Il film accoglie tutto questo con un artigianalità di effetti speciali, riprese in stop-motion, location irreali nella loro irrealtà, quasi cercando di camuffare la vita, senza volontariamente riuscirci. Troppo facile usare effetti speciali alla Hollywood, con quelli sì che saremmo riusciti a far finta di non-vivere. Ma la vita sfugge alle nostre prese, come un’anguilla che non vuole essere cucinata, e si muove all’impazzata, anche da morta, tagliuzzata sul piatto della portata. E poi? Tutto per terra, la porcellana si infrange sul pavimento spaccandosi in mille pezzi, buttati lì, come se non ci fosse un domani, come se non ci fossero conseguenze, tanto c’è chi pulisce poi. Proprio come i bambini.

La mano della bambina improvvisamente cade sul quarto piano e lo butta giù. Il bambino è stupefatto. Magari non le piaceva? Vuole andare via? Si è stufata? O sta male? Ma lei sorride di nuovo e lui si riaccende. Insieme ricominciano a mettere sabbia sull’altra, ed il quarto piano è di nuovo intatto.

L’unica cura per Chloè è quella di circondarla di fiori, che spaventino la ninfea e la faccia rinsecchire, per poi asportarla chirurgicamente. E tutto questo sa di vita adulta. Prima voli su una nuvola di plastica sopra il cantiere della vita, lì sotto tutti lavorano e te sopra a ridere. Poi. Poi devi fare i conti con le responsabilità, e devi iniziare a lavorare.

Questo il protagonista fa. Inizia a lavorare, perché i soldi che aveva sono finiti, e non riesce a permettersi più i fiori necessari per l’amata compagna. E il lavoro…è quanto di più difficile per un “nullafacente”. A queste parole il protagonista si alza e gridando “coglioni!” esce dall’ufficio. Non è fatto per tutto questo.

Il quinto piano si costruisce a fatica, ma non è questo che preoccupa il bambino. La risacca si è fatta più intensa, il mare ora non li accarezza più, sbatte sui loro corpi. Si sono messi di spalle all’acqua per difendere il castello di sabbia.

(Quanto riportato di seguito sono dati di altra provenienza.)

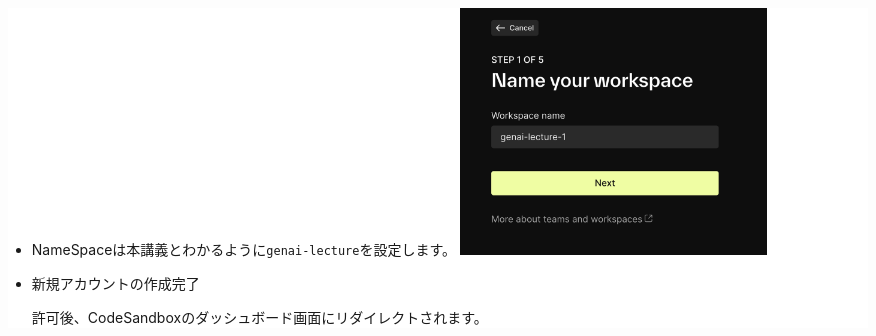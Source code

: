    - NameSpaceは本講義とわかるように`genai-lecture`を設定します。
     <img src="../../2024/4_webapp_dev_with_ai/images/setup_2.png" alt="setup_1" style="zoom:30%;" />

   - 新規アカウントの作成完了

     許可後、CodeSandboxのダッシュボード画面にリダイレクトされます。
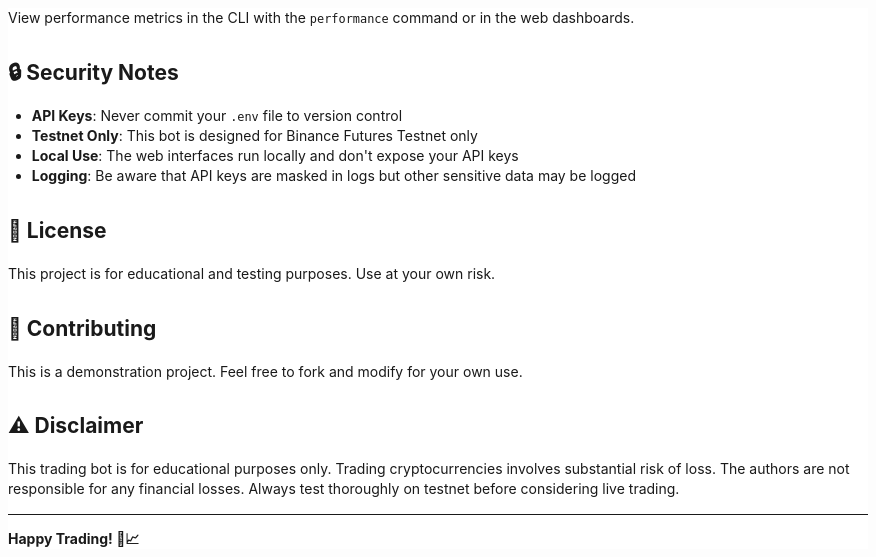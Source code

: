 View performance metrics in the CLI with the `performance` command or in the web dashboards.

## 🔒 Security Notes

- **API Keys**: Never commit your `.env` file to version control
- **Testnet Only**: This bot is designed for Binance Futures Testnet only
- **Local Use**: The web interfaces run locally and don't expose your API keys
- **Logging**: Be aware that API keys are masked in logs but other sensitive data may be logged

## 📝 License

This project is for educational and testing purposes. Use at your own risk.

## 🤝 Contributing

This is a demonstration project. Feel free to fork and modify for your own use.

## ⚠️ Disclaimer

This trading bot is for educational purposes only. Trading cryptocurrencies involves substantial risk of loss. The authors are not responsible for any financial losses. Always test thoroughly on testnet before considering live trading.

---

**Happy Trading! 🚀📈**

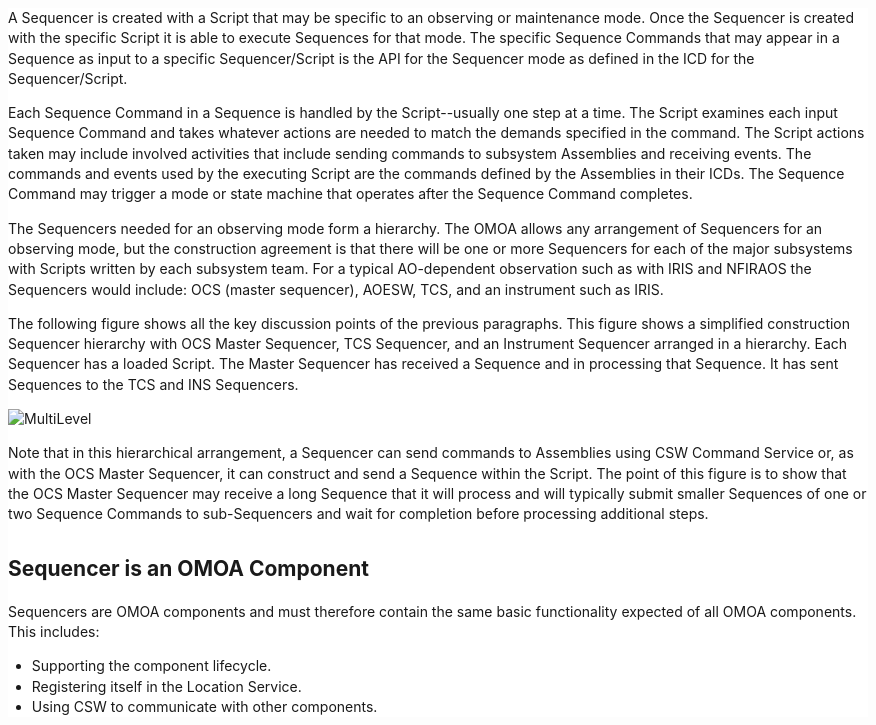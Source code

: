 A Sequencer is created with a Script that may be specific to an observing or maintenance mode.
Once the Sequencer is created with the specific Script it is able to execute Sequences for that mode.
The specific Sequence Commands that may appear in a Sequence as input to a specific Sequencer/Script is the API for the
Sequencer mode as defined in the ICD for the Sequencer/Script.

Each Sequence Command in a Sequence is handled by the Script--usually one step at a time.
The Script examines each input Sequence Command and takes whatever actions are needed to match the demands specified in
the command. The Script actions taken may include involved activities that include sending commands to subsystem
Assemblies and receiving events. The commands and events used by the executing Script are the commands defined by the
Assemblies in their ICDs. The Sequence Command may trigger a mode or state machine that operates after the
Sequence Command completes.

The Sequencers needed for an observing mode form a hierarchy. The OMOA allows any arrangement of Sequencers
for an observing mode, but the construction agreement is that there will be one or more Sequencers for each of the major
subsystems with Scripts written by each subsystem team. For a typical AO-dependent observation such as with IRIS and
NFIRAOS the Sequencers would include: OCS (master sequencer), AOESW, TCS, and an instrument such as IRIS.

The following figure shows all the key discussion points of the previous paragraphs. This figure shows a simplified
construction Sequencer hierarchy with OCS Master Sequencer, TCS Sequencer, and an Instrument Sequencer arranged in a
hierarchy. Each Sequencer has a loaded Script. The Master Sequencer has received a Sequence and in processing that
Sequence. It has sent Sequences to the TCS and INS Sequencers.

![MultiLevel](../images/ocs/OCS-MultiLevel.png)

Note that in this hierarchical arrangement, a Sequencer can send commands to Assemblies using CSW Command Service
or, as with the OCS Master Sequencer, it can construct and send a Sequence within the Script. The point of this figure
is to show that the OCS Master Sequencer may receive a long Sequence that it will process and will typically submit
smaller Sequences of one or two Sequence Commands to sub-Sequencers and wait for completion
before processing additional steps.

## Sequencer is an OMOA Component

Sequencers are OMOA components and must therefore contain the same basic functionality expected of all OMOA components.
This includes:

* Supporting the component lifecycle.
* Registering itself in the Location Service.
* Using CSW to communicate with other components.
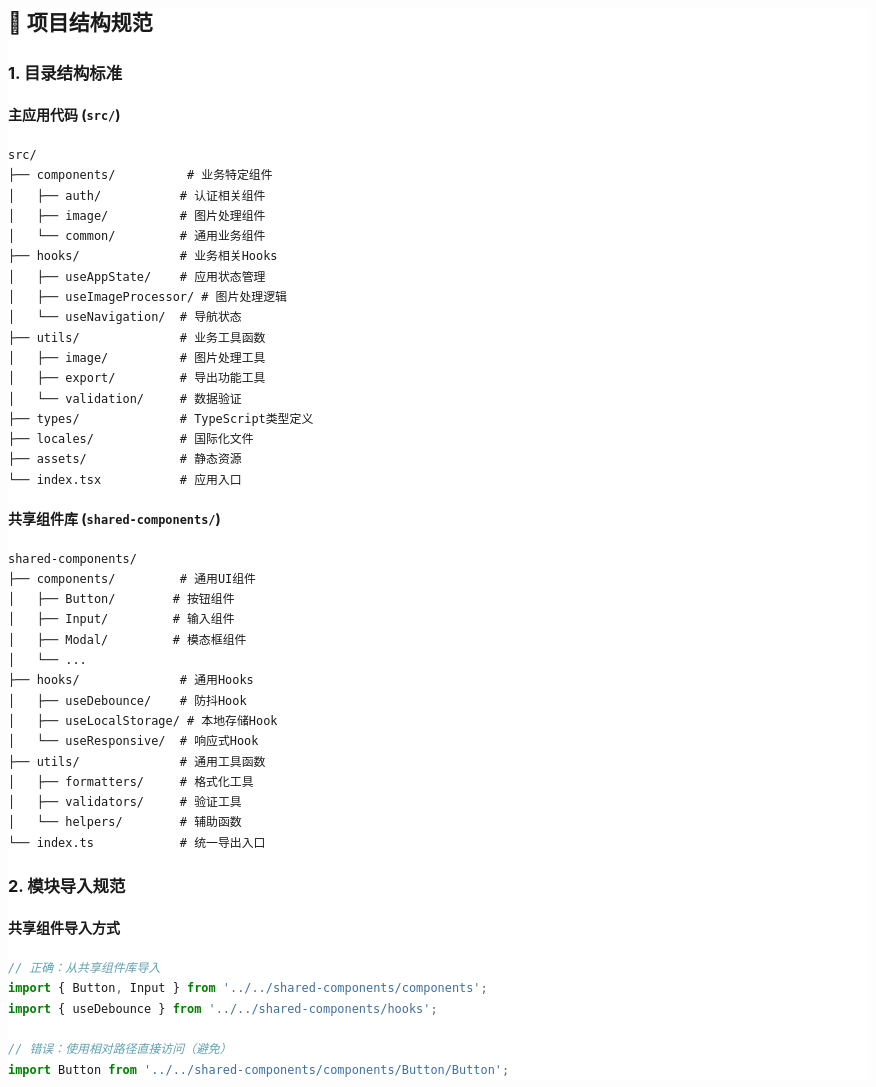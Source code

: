 ## 📁 项目结构规范

### 1. 目录结构标准

#### 主应用代码 (`src/`)
```
src/
├── components/          # 业务特定组件
│   ├── auth/           # 认证相关组件
│   ├── image/          # 图片处理组件
│   └── common/         # 通用业务组件
├── hooks/              # 业务相关Hooks
│   ├── useAppState/    # 应用状态管理
│   ├── useImageProcessor/ # 图片处理逻辑
│   └── useNavigation/  # 导航状态
├── utils/              # 业务工具函数
│   ├── image/          # 图片处理工具
│   ├── export/         # 导出功能工具
│   └── validation/     # 数据验证
├── types/              # TypeScript类型定义
├── locales/            # 国际化文件
├── assets/             # 静态资源
└── index.tsx           # 应用入口
```

#### 共享组件库 (`shared-components/`)
```
shared-components/
├── components/         # 通用UI组件
│   ├── Button/        # 按钮组件
│   ├── Input/         # 输入组件
│   ├── Modal/         # 模态框组件
│   └── ...
├── hooks/              # 通用Hooks
│   ├── useDebounce/    # 防抖Hook
│   ├── useLocalStorage/ # 本地存储Hook
│   └── useResponsive/  # 响应式Hook
├── utils/              # 通用工具函数
│   ├── formatters/     # 格式化工具
│   ├── validators/     # 验证工具
│   └── helpers/        # 辅助函数
└── index.ts            # 统一导出入口
```

### 2. 模块导入规范

#### 共享组件导入方式
```typescript
// 正确：从共享组件库导入
import { Button, Input } from '../../shared-components/components';
import { useDebounce } from '../../shared-components/hooks';

// 错误：使用相对路径直接访问（避免）
import Button from '../../shared-components/components/Button/Button';
```
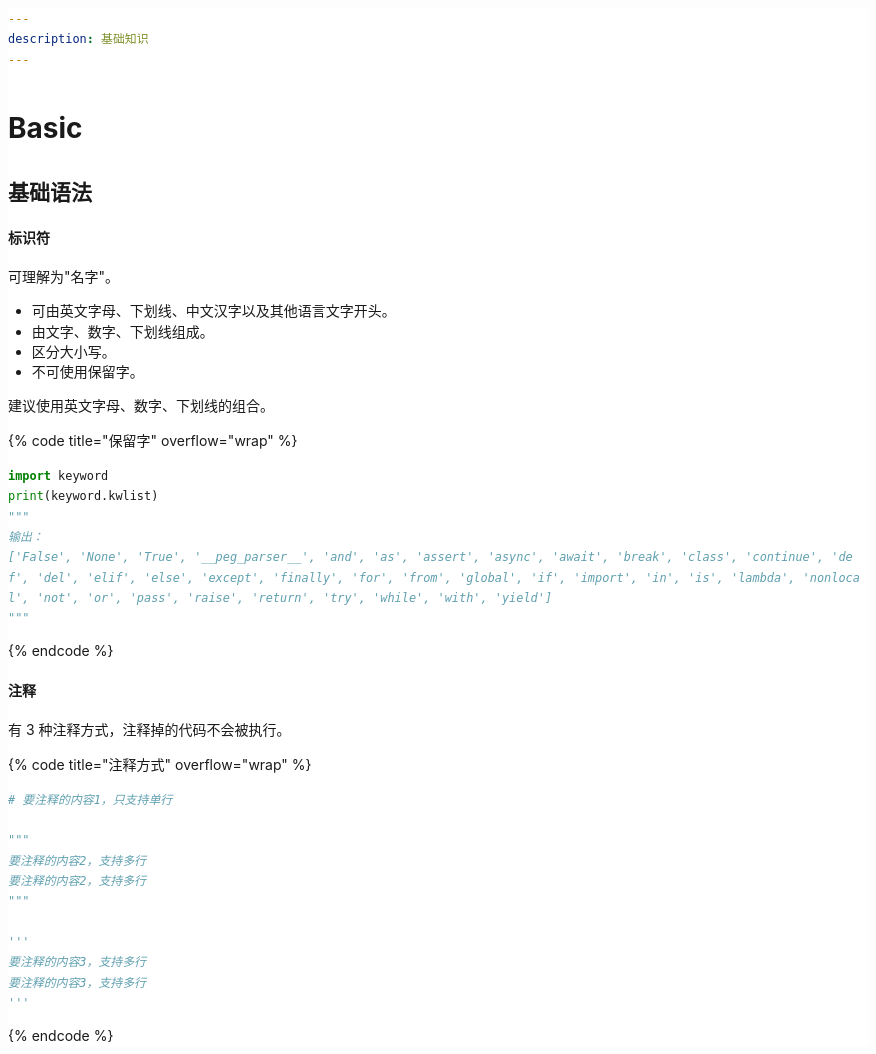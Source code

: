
 ```yaml
---
description: 基础知识
---
```


# Basic

## 基础**语法**

#### **标识符**

可理解为"名字"。

* 可由英文字母、下划线、中文汉字以及其他语言文字开头。
* 由文字、数字、下划线组成。
* 区分大小写。
* 不可使用保留字。

建议使用英文字母、数字、下划线的组合。

{% code title="保留字" overflow="wrap" %}
```python
import keyword
print(keyword.kwlist)
"""
输出：
['False', 'None', 'True', '__peg_parser__', 'and', 'as', 'assert', 'async', 'await', 'break', 'class', 'continue', 'def', 'del', 'elif', 'else', 'except', 'finally', 'for', 'from', 'global', 'if', 'import', 'in', 'is', 'lambda', 'nonlocal', 'not', 'or', 'pass', 'raise', 'return', 'try', 'while', 'with', 'yield']
"""
```
{% endcode %}

#### **注释**

有 3 种注释方式，注释掉的代码不会被执行。

{% code title="注释方式" overflow="wrap" %}
```python
# 要注释的内容1，只支持单行

"""
要注释的内容2，支持多行
要注释的内容2，支持多行
"""

'''
要注释的内容3，支持多行
要注释的内容3，支持多行
'''
```
{% endcode %}
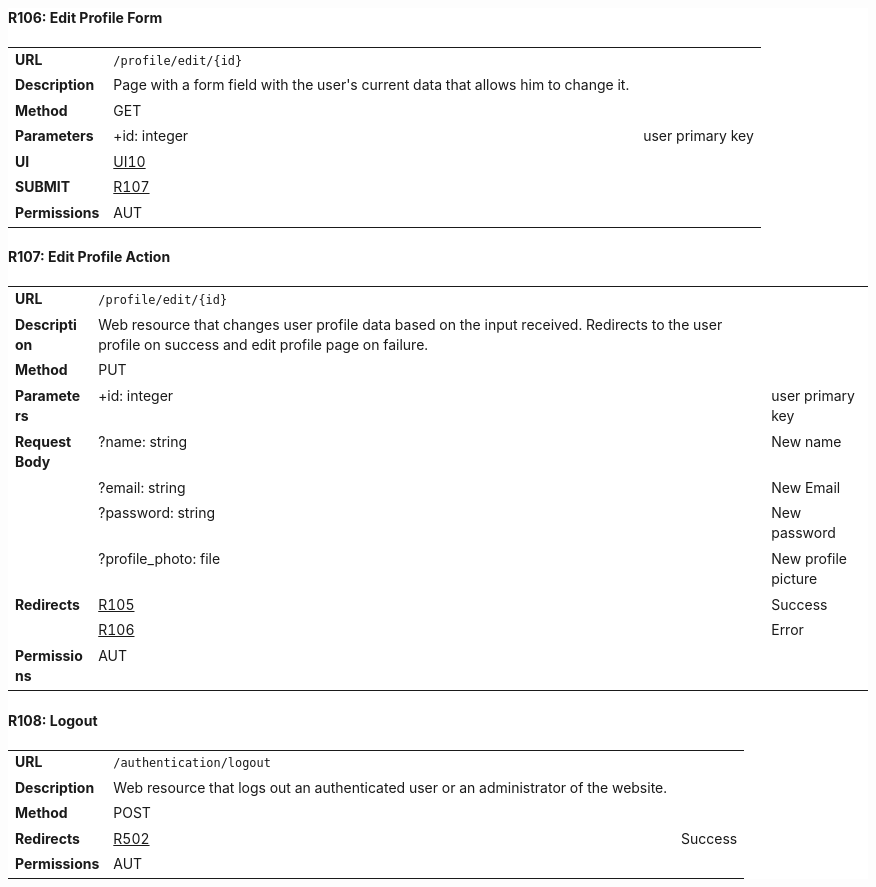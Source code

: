 #### R106: Edit Profile Form
|   |   |   |
|---|---|---|
| **URL**          | `/profile/edit/{id}` |  |
| **Description**  | Page with a form field with the user's current data that allows him to change it. |  |
| **Method**       | GET |   |
| **Parameters**   | +id: integer | user primary key |
| **UI** | [UI10](https://git.fe.up.pt/lbaw/lbaw1920/lbaw2053/-/wikis/a3#ui10-edit-profile) |  |
| **SUBMIT**    | [R107](https://git.fe.up.pt/lbaw/lbaw1920/lbaw2053/-/wikis/a7#r107-edit-profile-action) |  |
| **Permissions** | AUT |  |

#### R107: Edit Profile Action
|   |   |   |
|---|---|---|
| **URL**          | `/profile/edit/{id}` |  |
| **Description**  | Web resource that changes user profile data based on the input received. Redirects to the user profile on success and edit profile page on failure. |  |
| **Method**       | PUT |   |
| **Parameters**   | +id: integer | user primary key |
| **Request Body** | ?name: string | New name |
|   | ?email: string | New Email  |
|   | ?password: string | New password  |
|   | ?profile_photo: file | New profile picture |
| **Redirects**    | [R105](https://git.fe.up.pt/lbaw/lbaw1920/lbaw2053/-/wikis/a7#r105-view-profile) | Success |
|   | [R106](https://git.fe.up.pt/lbaw/lbaw1920/lbaw2053/-/wikis/a7#r106-edit-profile-form) | Error |
| **Permissions** | AUT |  |

#### R108: Logout
|   |   |   |
|---|---|---|
| **URL**          | `/authentication/logout` |  |
| **Description**  | Web resource that logs out an authenticated user or an administrator of the website. |  |
| **Method**       | POST |   |
| **Redirects**    | [R502](https://git.fe.up.pt/lbaw/lbaw1920/lbaw2053/-/wikis/a7#r502-homepage) | Success |
| **Permissions**  | AUT |  |
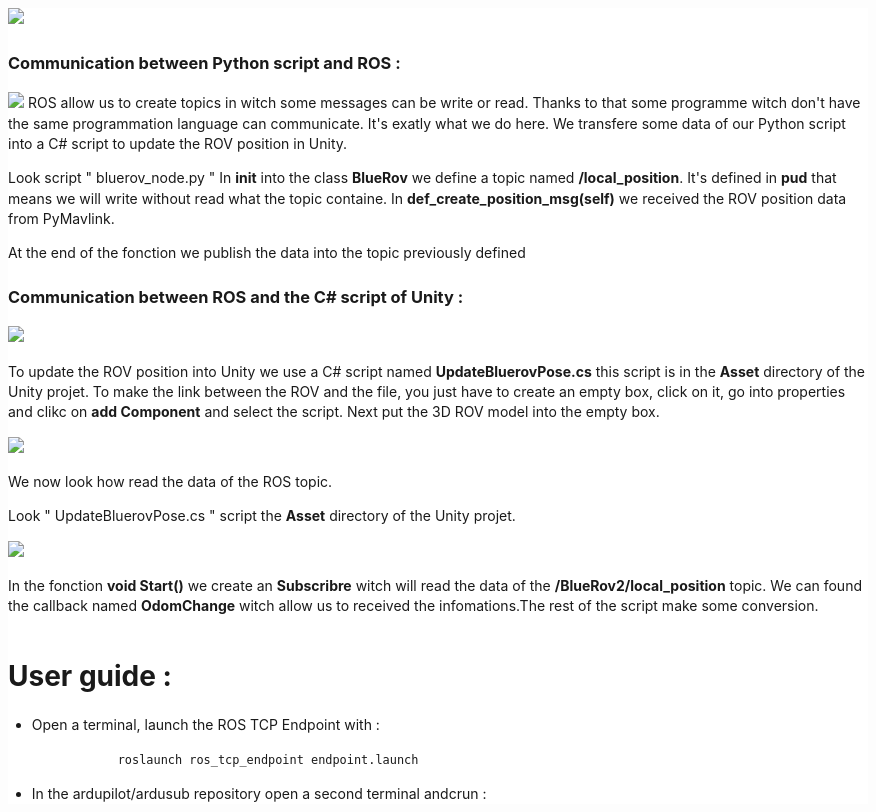 <img src="https://user-images.githubusercontent.com/122261448/231151892-54c8cdc2-0be4-4415-a288-238422a0ce33.png" width="400" />


###       Communication between Python script and ROS : 

<img src="https://user-images.githubusercontent.com/122261448/230576048-76cbda38-1670-4e5e-a84a-b92fcad3e9b2.jpg" width="400" />
ROS allow us to create topics in witch some messages can be write or read. Thanks to that some programme witch don't have the same programmation language can communicate. 
It's exatly what we do here. We transfere some data of our Python script into a C# script to update the ROV position in Unity.

Look script  " bluerov_node.py  " 
In **__init__** into the class **BlueRov** we define a topic named **/local_position**. It's defined in **pud** that means we will write without read what the topic containe.
In **def_create_position_msg(self)** we received the ROV position data from PyMavlink.

At the end of the fonction we publish the data into the topic previously defined




###      Communication between ROS and the C# script of Unity : 

<img src="https://user-images.githubusercontent.com/122261448/230582932-8fa5c320-011b-4071-a8f7-b3d256a838ed.jpg" width="400" />

To update the ROV position into Unity we use a C# script named **UpdateBluerovPose.cs** this script is in the **Asset** directory of the Unity projet.
To make the link between the ROV and the file, you just have to create an empty box, click on it, go into properties and clikc on **add Component** and select the script. Next put the 3D ROV model into the empty box.

<img src="https://user-images.githubusercontent.com/122261448/231139812-f7cb5af1-342d-492d-8968-53d116716424.png" width="1200" />

We now look how read the data of the ROS topic.

Look  " UpdateBluerovPose.cs " script the **Asset** directory of the Unity projet. 

<img src="https://user-images.githubusercontent.com/122261448/230583657-7248f54e-ba7d-4c5c-8d00-0ac3c9f1fcc7.png" width="600" />

In the fonction **void Start()** we create an **Subscribre** witch will read the data of the **/BlueRov2/local_position** topic.
We can found the callback named **OdomChange** witch allow us to received the infomations.The rest of the script make some conversion. 



#   User guide : 

- Open a terminal, launch the ROS TCP Endpoint with :
 
                  roslaunch ros_tcp_endpoint endpoint.launch
                  
- In the ardupilot/ardusub repository open a second terminal andcrun :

O per cercare di non vedere la schiuma che avanza?

Dall’altra parte c’è un altro personaggio la cui vicenda è importante: Chick, l’amico del protagonista. Un drogato. È innamorato di una donna ma non può sposarla perché non ha soldi, e quelli che ha li spende in droga: quale droga? Opere, pipe e busti del filosofo Jean Sol Partre. Questa la sua droga. E questo nome mi ricorda qualcosa. Il gioco delle lettere scambiate è talmente semplice che pare voluto il collegamento, e probabilmente bisogna levare il “pare”. È voluto. Jean Paul Sartre, il filosofo dell’esistenzialismo ateo. Colui che bene o male diceva che l’uomo è libero di aspirare ad essere Dio della propria vita e che deve però scontrarsi con l’amara costatazione di essere un Dio fallito. Questa la droga di Chick. Questa la droga dell’uomo al giorno d’oggi?

Il clacson non serve. Il camion non se ne va. Bisogna prendere una decisione. Superare a sinistra, passando per la pioggia. Tanto è un attimo. Il tempo di superare e rientrare.

La risacca è potente e spinge i bambini verso il castello. Inavvertitamente il piede di lui fa crollare il sesto piano e il quinto dietro di lui. Si sente in colpa. Non sa che fare e nell’agitazione del momento, messo alle strette, con un movimento distratto fa crollare anche il quarto. Lei lo guarda. Non sorride più. E neanche lui.

Non vi dirò come finisce il film. Non vi dirò nient’altro. Solo quello che ho provato.

La bambina con un movimento simile, ma per niente distratto, anzi, voluto, tira un pugno fortissimo al petto di lui. Il bambino cade all’indietro. Vorrebbe iniziare a piangere ma il pensiero che quel gesto sarebbe infantile lo blocca e lo spaventa allo stesso tempo. Quand’è che ha imparato cosa vuol dire “infantile”?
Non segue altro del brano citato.